# HDTV | What is the cheapest way with my setup?



## SRT4B (Sep 14, 2004)

This is my TV:

Sony 57" Widescreen HD-Ready Rear-Projection TV w/ DVI Input & 2-Tuner PIP - Silver

Model: KP57WS510

Bring that home theater experience into focus with the knock-your-socks-off clarity of this big Sony 57" widescreen HD-ready TV. Capable of 1080i high-def display, this rear-projection TV also features DRC circuitry that upgrades 480i signals to 480p or 960i for enhanced definition and sharpness even from standard signals. And the TwinView 2-tuner picture-in-picture can split the screen into two equal halves for monitoring 2 shows or events at once.

Learn more about HDTV.

HD-ready: Fully capable of high-definition display when connected to an optional HDTV source.
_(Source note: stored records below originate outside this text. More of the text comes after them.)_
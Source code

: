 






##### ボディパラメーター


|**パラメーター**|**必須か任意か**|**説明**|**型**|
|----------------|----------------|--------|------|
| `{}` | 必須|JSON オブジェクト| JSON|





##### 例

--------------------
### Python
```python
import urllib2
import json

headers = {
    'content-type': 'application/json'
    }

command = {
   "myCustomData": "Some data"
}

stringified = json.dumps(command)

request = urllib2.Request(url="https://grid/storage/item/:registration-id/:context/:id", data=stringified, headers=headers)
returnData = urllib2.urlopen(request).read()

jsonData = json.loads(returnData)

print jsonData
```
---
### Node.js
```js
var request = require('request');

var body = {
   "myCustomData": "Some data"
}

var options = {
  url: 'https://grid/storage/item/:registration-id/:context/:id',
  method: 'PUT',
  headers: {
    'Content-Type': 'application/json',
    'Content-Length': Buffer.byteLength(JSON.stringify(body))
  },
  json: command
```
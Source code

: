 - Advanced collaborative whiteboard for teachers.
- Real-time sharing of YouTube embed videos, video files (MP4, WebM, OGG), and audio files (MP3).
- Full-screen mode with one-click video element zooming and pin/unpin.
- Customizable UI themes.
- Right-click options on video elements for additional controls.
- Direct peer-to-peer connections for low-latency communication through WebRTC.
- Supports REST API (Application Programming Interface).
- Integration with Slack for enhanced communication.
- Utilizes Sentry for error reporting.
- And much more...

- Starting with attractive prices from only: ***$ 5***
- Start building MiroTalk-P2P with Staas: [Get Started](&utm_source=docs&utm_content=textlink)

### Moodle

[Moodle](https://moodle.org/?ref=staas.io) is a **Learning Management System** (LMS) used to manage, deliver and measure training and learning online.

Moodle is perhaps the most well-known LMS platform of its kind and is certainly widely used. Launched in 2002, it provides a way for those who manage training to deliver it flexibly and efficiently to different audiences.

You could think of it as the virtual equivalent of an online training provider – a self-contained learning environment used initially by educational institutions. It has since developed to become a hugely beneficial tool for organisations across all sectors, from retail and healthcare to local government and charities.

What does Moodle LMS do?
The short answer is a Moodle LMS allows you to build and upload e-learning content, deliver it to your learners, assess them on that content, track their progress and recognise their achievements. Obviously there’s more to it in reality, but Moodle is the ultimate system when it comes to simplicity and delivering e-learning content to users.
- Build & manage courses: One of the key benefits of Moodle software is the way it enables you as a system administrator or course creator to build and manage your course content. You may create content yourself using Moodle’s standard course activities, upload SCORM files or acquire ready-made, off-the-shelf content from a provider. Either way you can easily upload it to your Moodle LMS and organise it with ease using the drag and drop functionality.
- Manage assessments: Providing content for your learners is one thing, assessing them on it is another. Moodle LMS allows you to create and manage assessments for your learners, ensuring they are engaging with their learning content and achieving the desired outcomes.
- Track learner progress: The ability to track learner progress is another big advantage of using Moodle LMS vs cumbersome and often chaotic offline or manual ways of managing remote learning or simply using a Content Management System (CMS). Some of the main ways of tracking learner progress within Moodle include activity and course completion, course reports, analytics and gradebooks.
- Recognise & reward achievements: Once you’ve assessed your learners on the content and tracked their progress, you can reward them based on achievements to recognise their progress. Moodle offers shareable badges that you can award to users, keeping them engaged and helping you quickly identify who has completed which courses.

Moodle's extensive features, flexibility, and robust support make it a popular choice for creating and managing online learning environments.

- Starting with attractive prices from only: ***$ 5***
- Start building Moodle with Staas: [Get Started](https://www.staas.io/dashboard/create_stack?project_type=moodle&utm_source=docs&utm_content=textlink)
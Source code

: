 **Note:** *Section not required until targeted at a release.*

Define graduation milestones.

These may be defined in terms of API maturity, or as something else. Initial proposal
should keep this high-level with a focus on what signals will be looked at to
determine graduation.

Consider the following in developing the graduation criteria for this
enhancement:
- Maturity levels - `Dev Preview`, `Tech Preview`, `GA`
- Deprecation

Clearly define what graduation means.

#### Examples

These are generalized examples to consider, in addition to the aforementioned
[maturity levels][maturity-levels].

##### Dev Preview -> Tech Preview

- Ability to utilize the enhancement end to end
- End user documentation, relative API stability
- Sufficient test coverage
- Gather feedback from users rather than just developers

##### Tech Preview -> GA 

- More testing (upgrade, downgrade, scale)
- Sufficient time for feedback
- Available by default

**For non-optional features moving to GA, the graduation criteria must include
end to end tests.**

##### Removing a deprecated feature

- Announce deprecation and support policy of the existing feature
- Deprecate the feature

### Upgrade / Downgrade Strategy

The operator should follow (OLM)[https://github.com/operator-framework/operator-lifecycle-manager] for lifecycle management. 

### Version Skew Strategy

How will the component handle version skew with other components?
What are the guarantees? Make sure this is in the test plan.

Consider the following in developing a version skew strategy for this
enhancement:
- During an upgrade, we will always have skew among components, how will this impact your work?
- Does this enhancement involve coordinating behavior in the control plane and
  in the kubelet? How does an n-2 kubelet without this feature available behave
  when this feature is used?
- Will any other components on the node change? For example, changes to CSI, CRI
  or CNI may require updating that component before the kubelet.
Conventional analog TV reception is provided via a built-in NTSC tuner.

Progressive scanning maximizes the picture quality of progressive-scan DVD players, set-top boxes and digital video recorders

Learn more about creating the ultimate surround sound home theater by pairing this Sony Digital TV with a Sony DVD Dream System



http://www.bestbuy.com/site/olspage...ductCategoryId=pcmcat31800050029&type=product

I currently have a four room setup with a 522 on my TV.

I have looked at an antenna, but it looks like my TV does not have a HD tuner, it is just HD Ready.

Is my only option paying an extra 15$ a month to E* & buying a 811 or 921 for 500-1000?

Thanks!


----------



## RAD (Aug 5, 2002)

If you want to stay with E* then the 811 and 921 are the only options available now, unless you find a 6000+8PSK+8VSB box on E-Bay or something, sorry.


----------



## dhomoney (Sep 8, 2004)

SRT4B said:


> This is my TV:
> 
> Sony 57" Widescreen HD-Ready Rear-Projection TV w/ DVI Input & 2-Tuner PIP - Silver
> 
> ...


Not knowing where you live, you could by from walmart the USDigital receiver and then buy the RCA 1200 series antenna and you should be all set to receive OTA HD.


----------